CALGARY, Alberta, Nov 16 (Reuters) - Nexen Inc NXY.TO shares fell nearly 4 percent on Tuesday after it said output at its C$6.1 billion ($6 billion) Long Lake oil sands project will remain below its design rate through 2011 as it continues to work the bugs out of the project.

The company, Canada’s No. 5 independent oil producer, said it expects Long Lake to produce between 38,000 and 45,000 barrels per day of bitumen next year, less than the 72,000 bpd it is designed to produce.

Despite the production issues, Nexen expects Long Lake to soon begin spinning off cash instead of draining the company’s coffers, which the company hopes will help boost its shares.

“For Long Lake, the market wants to see positive cash generation,” Marvin Romanow, Nexen’s chief executive, said at a company investment forum. “We’ve moved to a break-even point today and we are headed in the right direction.”

Still, Nexen expects to end 2011 producing less than the design rate of the facility, forecasting production at the end of next year at between 42,000 and 55,000 bpd.

The company and its partner Opti Canada Inc OPC.TO, which has a 35 percent stake in the oil sands production and upgrading project, have struggled to boost production since it opened more than two years ago.

But the thermal project, where steam is pumped into the ground to liquefy the tarry bitumen, has been plagued by outages at its processing plant and troubles with producing enough steam.

Nexen shares fell 82 Canadian cents, or 3.7 percent, to C$21.55 on Tuesday on the Toronto Stock Exchange, outpacing a 1.8 percent drop in the exchange’s energy index as oil prices sagged.

Opti, which counts Long Lake as nearly its sole asset, fell further. It dropped 12 Canadian cents, or 14 percent, to 74 Canadian cents, on a volume of almost 31 million shares, 24 times the average volume. It was the second-most active stock on the TSX on Tuesday.

Despite its problems with Long Lake, Nexen said it is considering starting another thermal oil sands project, called Kinosis.

The 80,000 bpd project, just south of its Long Lake property, would be developed in two equal stages. Nexen expects to decide whether to go ahead with the development in 2012.

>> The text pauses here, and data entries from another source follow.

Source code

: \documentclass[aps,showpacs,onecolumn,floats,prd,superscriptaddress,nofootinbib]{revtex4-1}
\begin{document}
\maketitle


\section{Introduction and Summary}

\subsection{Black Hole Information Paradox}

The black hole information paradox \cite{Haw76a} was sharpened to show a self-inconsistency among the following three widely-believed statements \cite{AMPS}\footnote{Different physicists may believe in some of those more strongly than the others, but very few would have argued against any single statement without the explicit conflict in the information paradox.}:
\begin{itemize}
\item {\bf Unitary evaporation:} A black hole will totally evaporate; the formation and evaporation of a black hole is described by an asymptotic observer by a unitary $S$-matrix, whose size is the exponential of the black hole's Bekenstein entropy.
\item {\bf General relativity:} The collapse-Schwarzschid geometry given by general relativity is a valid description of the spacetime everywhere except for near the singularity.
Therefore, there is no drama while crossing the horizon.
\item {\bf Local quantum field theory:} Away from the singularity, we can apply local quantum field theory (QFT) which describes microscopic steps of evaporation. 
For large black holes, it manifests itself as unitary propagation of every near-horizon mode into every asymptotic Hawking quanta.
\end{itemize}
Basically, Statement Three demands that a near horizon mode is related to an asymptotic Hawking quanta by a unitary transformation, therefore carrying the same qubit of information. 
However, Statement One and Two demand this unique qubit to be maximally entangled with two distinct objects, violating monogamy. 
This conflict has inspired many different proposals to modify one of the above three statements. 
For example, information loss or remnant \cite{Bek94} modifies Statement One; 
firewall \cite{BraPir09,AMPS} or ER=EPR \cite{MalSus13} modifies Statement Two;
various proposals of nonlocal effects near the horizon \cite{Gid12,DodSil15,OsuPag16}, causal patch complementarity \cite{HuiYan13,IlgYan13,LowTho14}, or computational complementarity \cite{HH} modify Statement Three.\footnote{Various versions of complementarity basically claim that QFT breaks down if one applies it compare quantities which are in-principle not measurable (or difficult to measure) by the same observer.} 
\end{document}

Also on Tuesday, Romanow said Nexen has no plans to sell its 7.2 percent stake in the Syncrude Canada Ltd oil sands project.

“I think long-term ownership is still a very viable option for us,” Romanow said.

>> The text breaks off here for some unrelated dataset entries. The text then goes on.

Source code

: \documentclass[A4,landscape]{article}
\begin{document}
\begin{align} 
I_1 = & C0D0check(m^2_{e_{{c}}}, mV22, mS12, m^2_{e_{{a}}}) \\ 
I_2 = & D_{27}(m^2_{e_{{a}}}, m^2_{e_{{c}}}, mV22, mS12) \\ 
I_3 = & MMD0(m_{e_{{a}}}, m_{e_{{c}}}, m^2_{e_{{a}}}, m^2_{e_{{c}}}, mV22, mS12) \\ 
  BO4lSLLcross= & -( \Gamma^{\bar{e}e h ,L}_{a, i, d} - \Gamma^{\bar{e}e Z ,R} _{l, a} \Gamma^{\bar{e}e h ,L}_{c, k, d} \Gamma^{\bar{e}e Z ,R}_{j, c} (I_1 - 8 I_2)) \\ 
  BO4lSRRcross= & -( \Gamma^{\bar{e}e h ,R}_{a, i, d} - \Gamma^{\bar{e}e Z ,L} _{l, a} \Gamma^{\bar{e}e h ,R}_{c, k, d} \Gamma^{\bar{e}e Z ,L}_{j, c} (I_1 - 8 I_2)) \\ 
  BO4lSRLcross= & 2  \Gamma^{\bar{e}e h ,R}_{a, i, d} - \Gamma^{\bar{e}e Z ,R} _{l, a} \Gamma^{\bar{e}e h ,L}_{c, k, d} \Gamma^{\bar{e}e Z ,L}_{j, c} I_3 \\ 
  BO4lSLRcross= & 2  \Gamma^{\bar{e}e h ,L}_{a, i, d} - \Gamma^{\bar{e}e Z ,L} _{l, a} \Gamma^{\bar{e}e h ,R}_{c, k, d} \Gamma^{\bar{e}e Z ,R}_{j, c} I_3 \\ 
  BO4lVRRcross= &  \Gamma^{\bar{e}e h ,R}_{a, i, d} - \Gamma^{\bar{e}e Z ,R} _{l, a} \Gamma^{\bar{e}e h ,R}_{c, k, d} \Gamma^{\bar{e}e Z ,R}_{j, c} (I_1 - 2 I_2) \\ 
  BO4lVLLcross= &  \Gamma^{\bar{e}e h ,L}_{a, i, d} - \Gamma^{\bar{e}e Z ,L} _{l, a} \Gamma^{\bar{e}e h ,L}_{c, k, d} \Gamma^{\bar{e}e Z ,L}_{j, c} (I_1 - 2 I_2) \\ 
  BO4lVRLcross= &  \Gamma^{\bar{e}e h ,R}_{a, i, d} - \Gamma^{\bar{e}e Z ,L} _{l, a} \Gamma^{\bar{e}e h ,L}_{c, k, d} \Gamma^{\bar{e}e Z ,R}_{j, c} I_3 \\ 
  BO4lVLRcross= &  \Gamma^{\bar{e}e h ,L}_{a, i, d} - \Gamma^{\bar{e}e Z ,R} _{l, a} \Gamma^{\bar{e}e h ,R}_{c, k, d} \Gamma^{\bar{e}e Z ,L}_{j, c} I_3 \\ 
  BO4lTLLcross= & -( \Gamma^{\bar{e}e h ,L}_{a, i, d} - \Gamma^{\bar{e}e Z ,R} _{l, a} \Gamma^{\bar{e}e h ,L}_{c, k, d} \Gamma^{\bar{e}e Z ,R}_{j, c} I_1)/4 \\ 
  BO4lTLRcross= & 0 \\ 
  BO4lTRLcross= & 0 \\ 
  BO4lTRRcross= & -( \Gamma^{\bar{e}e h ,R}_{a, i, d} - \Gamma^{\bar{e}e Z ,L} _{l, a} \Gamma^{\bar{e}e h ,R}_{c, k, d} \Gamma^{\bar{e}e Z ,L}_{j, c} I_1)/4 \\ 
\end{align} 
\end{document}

Nexen is also looking for a partner to help develop its shale-gas properties in northern British Columbia.

Gary Nieuwenburg, Nexen’s executive vice-president for Canada, said the company has hired investment bankers to drum up a partner for its shale gas holdings, which Nexen said contain around 21 trillion cubic feet of gas.

Nexen would be the latest to team up with an outside company capable of contributing cash to speed development of massive shale gas prospects, following similar moves in northern British Columbia by Encana Corp (ECA.TO) and a host of other deals in U.S. shale-gas regions.

“We’ve started that process,” Nieuwenburg said. “One of the things that would be key to us is a partnership that brings a (liquefied natural gas) opportunity to the table. A player that has LNG expertise.”

Along with its Canadian oil sands and gas operations, Nexen also operates in the North Sea, Gulf of Mexico, Yemen and elsewhere.